Shareholders of India’s Gland Pharma, an injectables manufacturer, are said to be considering selling a 74% stake to China’s Fosun Pharma as a hedge against failing to secure government approval for the previously announced 86% share deal estimated to be worth about $1.3 billion.
The new deal structure was being considered as an automatic approval route if the previous deal isn’t approved by India’s Cabinet Committee on Economic Affairs (CCEA), which has had the deal under consideration for three months, Livemint reported, citing people close to the discussions. Gland Pharma shareholders include the buyout firm KKR.

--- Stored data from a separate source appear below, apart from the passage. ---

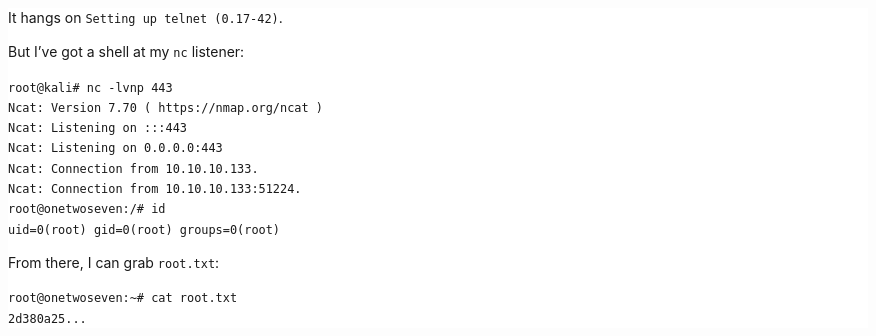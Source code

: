 
It hangs on `Setting up telnet (0.17-42)`.

But I’ve got a shell at my `nc` listener:

    
    
    root@kali# nc -lvnp 443
    Ncat: Version 7.70 ( https://nmap.org/ncat )
    Ncat: Listening on :::443
    Ncat: Listening on 0.0.0.0:443
    Ncat: Connection from 10.10.10.133.
    Ncat: Connection from 10.10.10.133:51224.
    root@onetwoseven:/# id
    uid=0(root) gid=0(root) groups=0(root)
    

From there, I can grab `root.txt`:

    
    
    root@onetwoseven:~# cat root.txt 
    2d380a25...
    

[](/2019/08/31/htb-onetwoseven.html)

“Both sides have extended the exclusivity period to conclude the deal to [the] end of September,” Livemint’s sources said.
Last month, Bloomberg reported that the CCEA decided against the Fosun purchase of Gland but had yet to officially inform the companies. India’s Foreign Investment Promotion Board gave the green light to the deal in March after the Competition Commission of India approved it in late 2016.
The deal was first announced a little over a year ago by Fosun Pharma. Founded in 1978, Gland’s manufacturing facility was the first U.S. FDA-approved injectables provider in India, and the U.S. and European markets are its major sources of revenues, Fosun said in a release.
The deal has the potential to become one of the largest Chinese pharma foreign M&A transactions, exceeding Sanpower’s recent $820 million deal to buy Dendreon from Valeant.